------ DATA FOR THIS EXERCISE ------

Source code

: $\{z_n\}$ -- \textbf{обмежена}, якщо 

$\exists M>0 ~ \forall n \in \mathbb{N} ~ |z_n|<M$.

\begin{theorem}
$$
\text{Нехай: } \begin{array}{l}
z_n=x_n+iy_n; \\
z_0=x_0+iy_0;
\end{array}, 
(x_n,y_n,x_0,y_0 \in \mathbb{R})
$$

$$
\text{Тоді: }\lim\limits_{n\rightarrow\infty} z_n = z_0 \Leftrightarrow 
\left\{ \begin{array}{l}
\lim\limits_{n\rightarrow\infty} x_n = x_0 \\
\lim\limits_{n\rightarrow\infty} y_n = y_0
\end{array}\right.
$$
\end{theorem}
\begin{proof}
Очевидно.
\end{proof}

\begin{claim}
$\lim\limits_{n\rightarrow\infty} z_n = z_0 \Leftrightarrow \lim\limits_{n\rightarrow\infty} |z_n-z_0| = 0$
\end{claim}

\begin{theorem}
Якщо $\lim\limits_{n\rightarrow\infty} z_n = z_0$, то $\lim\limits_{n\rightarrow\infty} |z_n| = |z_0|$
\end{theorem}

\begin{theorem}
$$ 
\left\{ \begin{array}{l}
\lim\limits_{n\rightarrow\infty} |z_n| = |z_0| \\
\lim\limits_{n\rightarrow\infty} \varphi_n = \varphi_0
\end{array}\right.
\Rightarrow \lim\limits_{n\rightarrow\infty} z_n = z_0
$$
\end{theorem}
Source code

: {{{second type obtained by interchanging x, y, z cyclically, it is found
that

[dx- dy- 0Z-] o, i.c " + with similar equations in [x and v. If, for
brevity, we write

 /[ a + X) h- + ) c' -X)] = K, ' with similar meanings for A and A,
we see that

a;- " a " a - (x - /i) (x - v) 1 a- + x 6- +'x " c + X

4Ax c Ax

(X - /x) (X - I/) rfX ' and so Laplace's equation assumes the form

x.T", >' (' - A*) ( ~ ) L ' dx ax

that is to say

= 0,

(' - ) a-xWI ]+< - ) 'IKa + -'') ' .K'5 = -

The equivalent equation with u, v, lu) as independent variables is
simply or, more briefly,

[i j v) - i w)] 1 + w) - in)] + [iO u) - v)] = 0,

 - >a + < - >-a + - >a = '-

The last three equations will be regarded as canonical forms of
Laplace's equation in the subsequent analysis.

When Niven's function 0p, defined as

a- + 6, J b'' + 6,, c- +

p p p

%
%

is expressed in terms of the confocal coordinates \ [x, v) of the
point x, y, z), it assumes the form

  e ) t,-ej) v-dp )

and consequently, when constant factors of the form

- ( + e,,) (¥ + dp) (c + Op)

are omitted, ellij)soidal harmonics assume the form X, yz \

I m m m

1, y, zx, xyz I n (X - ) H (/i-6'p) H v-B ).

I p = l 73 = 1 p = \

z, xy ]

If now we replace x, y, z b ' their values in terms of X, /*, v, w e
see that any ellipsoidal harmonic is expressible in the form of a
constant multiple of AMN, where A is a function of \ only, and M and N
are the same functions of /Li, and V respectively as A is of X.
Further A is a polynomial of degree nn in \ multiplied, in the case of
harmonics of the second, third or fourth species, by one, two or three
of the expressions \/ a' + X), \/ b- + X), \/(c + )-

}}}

------

### TASK DETAILS
Exactly as written, please output every entry.

### EXPECTED ANSWER
Source code

: $\{z_n\}$ -- \textbf{обмежена}, якщо 

$\exists M>0 ~ \forall n \in \mathbb{N} ~ |z_n|<M$.

\begin{theorem}
$$
\text{Нехай: } \begin{array}{l}
z_n=x_n+iy_n; \\
z_0=x_0+iy_0;
\end{array}, 
(x_n,y_n,x_0,y_0 \in \mathbb{R})
$$

$$
\text{Тоді: }\lim\limits_{n\rightarrow\infty} z_n = z_0 \Leftrightarrow 
\left\{ \begin{array}{l}
\lim\limits_{n\rightarrow\infty} x_n = x_0 \\
\lim\limits_{n\rightarrow\infty} y_n = y_0
\end{array}\right.
$$
\end{theorem}
\begin{proof}
Очевидно.
\end{proof}

\begin{claim}
$\lim\limits_{n\rightarrow\infty} z_n = z_0 \Leftrightarrow \lim\limits_{n\rightarrow\infty} |z_n-z_0| = 0$
\end{claim}

\begin{theorem}
Якщо $\lim\limits_{n\rightarrow\infty} z_n = z_0$, то $\lim\limits_{n\rightarrow\infty} |z_n| = |z_0|$
\end{theorem}

\begin{theorem}
$$ 
\left\{ \begin{array}{l}
\lim\limits_{n\rightarrow\infty} |z_n| = |z_0| \\
\lim\limits_{n\rightarrow\infty} \varphi_n = \varphi_0
\end{array}\right.
\Rightarrow \lim\limits_{n\rightarrow\infty} z_n = z_0
$$
\end{theorem}
Source code

: {{{second type obtained by interchanging x, y, z cyclically, it is found
that

[dx- dy- 0Z-] o, i.c " + with similar equations in [x and v. If, for
brevity, we write

 /[ a + X) h- + ) c' -X)] = K, ' with similar meanings for A and A,
we see that

a;- " a " a - (x - /i) (x - v) 1 a- + x 6- +'x " c + X

4Ax c Ax

(X - /x) (X - I/) rfX ' and so Laplace's equation assumes the form

x.T", >' (' - A*) ( ~ ) L ' dx ax

that is to say

= 0,

(' - ) a-xWI ]+< - ) 'IKa + -'') ' .K'5 = -

The equivalent equation with u, v, lu) as independent variables is
simply or, more briefly,

[i j v) - i w)] 1 + w) - in)] + [iO u) - v)] = 0,

 - >a + < - >-a + - >a = '-

The last three equations will be regarded as canonical forms of
Laplace's equation in the subsequent analysis.

When Niven's function 0p, defined as

a- + 6, J b'' + 6,, c- +

p p p

%
%

is expressed in terms of the confocal coordinates \ [x, v) of the
point x, y, z), it assumes the form

  e ) t,-ej) v-dp )

and consequently, when constant factors of the form

- ( + e,,) (¥ + dp) (c + Op)

are omitted, ellij)soidal harmonics assume the form X, yz \

I m m m

1, y, zx, xyz I n (X - ) H (/i-6'p) H v-B ).

I p = l 73 = 1 p = \

z, xy ]

If now we replace x, y, z b ' their values in terms of X, /*, v, w e
see that any ellipsoidal harmonic is expressible in the form of a
constant multiple of AMN, where A is a function of \ only, and M and N
are the same functions of /Li, and V respectively as A is of X.
Further A is a polynomial of degree nn in \ multiplied, in the case of
harmonics of the second, third or fourth species, by one, two or three
of the expressions \/ a' + X), \/ b- + X), \/(c + )-

}}}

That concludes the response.